SUPPLIED RECORDS below:

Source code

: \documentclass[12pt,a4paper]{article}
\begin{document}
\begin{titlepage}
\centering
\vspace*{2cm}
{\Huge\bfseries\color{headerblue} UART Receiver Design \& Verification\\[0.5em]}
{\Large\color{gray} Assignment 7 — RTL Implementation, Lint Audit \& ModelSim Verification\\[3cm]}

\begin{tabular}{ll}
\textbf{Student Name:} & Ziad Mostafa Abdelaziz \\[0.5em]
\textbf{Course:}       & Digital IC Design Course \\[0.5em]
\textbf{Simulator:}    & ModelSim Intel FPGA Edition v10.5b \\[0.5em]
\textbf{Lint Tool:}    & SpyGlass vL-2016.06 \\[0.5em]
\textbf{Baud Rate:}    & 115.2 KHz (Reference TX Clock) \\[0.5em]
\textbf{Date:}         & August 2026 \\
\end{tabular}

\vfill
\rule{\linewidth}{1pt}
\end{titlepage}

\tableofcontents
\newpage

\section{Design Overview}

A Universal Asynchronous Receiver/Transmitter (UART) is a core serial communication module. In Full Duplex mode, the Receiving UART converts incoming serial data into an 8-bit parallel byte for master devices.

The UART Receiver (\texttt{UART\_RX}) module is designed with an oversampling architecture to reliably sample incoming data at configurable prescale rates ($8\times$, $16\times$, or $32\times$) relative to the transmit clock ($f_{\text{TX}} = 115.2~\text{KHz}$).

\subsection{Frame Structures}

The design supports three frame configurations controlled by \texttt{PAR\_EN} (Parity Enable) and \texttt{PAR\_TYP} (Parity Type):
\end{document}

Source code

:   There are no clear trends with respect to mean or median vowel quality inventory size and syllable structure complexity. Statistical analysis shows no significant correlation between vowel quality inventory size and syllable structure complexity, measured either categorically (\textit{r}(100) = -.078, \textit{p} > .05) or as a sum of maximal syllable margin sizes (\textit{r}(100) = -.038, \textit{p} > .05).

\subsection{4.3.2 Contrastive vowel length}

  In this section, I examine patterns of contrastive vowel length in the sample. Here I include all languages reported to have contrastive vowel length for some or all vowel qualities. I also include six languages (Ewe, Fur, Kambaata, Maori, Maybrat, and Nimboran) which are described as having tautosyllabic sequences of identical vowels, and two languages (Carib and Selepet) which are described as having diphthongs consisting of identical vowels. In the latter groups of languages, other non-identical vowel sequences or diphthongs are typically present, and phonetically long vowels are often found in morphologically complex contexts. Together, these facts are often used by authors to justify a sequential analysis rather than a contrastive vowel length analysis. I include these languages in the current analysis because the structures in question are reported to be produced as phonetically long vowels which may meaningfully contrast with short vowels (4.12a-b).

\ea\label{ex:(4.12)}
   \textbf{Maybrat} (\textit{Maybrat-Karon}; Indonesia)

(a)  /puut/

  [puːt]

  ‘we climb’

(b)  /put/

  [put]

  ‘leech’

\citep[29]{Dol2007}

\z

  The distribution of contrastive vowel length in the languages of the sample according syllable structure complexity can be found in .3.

End of SUPPLIED RECORDS.

## EXERCISE OBJECTIVE
Could you say how many lines in the data above contain "color"? Reply with the number alone.

## EXERCISE RESULT
2